» Data to examine:
◆ ◆ ◆ ◆

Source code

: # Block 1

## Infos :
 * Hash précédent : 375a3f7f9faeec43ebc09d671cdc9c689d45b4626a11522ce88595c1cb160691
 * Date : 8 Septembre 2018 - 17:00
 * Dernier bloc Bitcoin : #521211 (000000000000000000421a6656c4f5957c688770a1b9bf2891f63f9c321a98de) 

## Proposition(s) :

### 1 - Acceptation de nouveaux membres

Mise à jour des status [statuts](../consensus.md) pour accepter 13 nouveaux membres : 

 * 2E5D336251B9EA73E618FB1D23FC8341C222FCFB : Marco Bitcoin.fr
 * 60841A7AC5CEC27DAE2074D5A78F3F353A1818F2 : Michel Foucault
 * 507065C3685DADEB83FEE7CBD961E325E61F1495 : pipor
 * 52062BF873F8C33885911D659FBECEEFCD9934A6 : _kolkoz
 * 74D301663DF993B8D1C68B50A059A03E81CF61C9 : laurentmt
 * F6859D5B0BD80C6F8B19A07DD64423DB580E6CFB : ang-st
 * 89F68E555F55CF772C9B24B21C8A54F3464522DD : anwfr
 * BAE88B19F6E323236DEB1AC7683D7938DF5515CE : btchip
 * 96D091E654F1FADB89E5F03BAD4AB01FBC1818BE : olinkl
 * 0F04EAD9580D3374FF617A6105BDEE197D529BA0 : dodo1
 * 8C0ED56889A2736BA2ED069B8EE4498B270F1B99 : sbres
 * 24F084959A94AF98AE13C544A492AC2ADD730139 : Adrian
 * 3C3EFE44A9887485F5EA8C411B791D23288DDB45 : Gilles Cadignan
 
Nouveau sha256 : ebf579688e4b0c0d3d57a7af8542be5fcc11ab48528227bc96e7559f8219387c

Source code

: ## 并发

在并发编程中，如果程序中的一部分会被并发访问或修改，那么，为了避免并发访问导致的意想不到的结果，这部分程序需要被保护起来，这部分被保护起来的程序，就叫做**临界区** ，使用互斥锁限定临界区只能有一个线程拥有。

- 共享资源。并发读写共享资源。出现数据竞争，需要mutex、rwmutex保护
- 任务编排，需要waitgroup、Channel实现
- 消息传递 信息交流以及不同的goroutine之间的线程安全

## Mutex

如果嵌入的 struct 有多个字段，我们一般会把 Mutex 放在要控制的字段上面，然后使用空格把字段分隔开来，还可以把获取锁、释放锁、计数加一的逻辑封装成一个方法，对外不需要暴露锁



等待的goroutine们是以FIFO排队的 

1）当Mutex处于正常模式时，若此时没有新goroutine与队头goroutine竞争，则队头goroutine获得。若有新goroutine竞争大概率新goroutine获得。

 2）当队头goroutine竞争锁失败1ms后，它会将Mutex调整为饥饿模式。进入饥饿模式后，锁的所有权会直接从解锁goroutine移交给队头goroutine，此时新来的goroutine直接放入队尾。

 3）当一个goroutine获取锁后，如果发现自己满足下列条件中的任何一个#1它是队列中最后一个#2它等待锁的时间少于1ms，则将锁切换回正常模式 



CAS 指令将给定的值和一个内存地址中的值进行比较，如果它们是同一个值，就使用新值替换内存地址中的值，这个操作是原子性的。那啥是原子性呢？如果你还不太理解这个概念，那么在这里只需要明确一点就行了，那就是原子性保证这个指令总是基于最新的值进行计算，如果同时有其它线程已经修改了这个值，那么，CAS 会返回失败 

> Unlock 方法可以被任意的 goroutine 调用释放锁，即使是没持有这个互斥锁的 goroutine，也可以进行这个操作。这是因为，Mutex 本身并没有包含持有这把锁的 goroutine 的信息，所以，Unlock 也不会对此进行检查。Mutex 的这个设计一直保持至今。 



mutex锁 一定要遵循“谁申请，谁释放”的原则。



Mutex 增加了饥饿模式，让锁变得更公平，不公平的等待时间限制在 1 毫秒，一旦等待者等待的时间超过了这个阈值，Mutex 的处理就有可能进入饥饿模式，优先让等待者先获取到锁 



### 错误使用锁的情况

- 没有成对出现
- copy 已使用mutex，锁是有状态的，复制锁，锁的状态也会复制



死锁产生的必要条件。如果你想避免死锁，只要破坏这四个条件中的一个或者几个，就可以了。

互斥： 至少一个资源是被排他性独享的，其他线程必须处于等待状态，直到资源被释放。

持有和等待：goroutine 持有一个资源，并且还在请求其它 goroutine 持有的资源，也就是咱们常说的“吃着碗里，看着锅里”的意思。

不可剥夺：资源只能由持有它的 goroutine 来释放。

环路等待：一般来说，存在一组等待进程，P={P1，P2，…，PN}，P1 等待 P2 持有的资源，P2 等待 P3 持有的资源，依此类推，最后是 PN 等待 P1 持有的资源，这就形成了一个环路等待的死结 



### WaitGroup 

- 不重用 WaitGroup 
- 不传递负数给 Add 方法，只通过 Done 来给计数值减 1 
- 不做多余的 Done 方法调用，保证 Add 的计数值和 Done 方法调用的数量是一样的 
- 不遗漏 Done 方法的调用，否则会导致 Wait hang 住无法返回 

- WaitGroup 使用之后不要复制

◆ ◆ ◆ ◆

» The problem: The answer should be the exact lines running from the line containing "- 不遗漏 Done 方法的调用，否则会导致 Wait hang 住无法返回" to the last line of the entries, with nothing else.

» Written solution:
- 不遗漏 Done 方法的调用，否则会导致 Wait hang 住无法返回 

- WaitGroup 使用之后不要复制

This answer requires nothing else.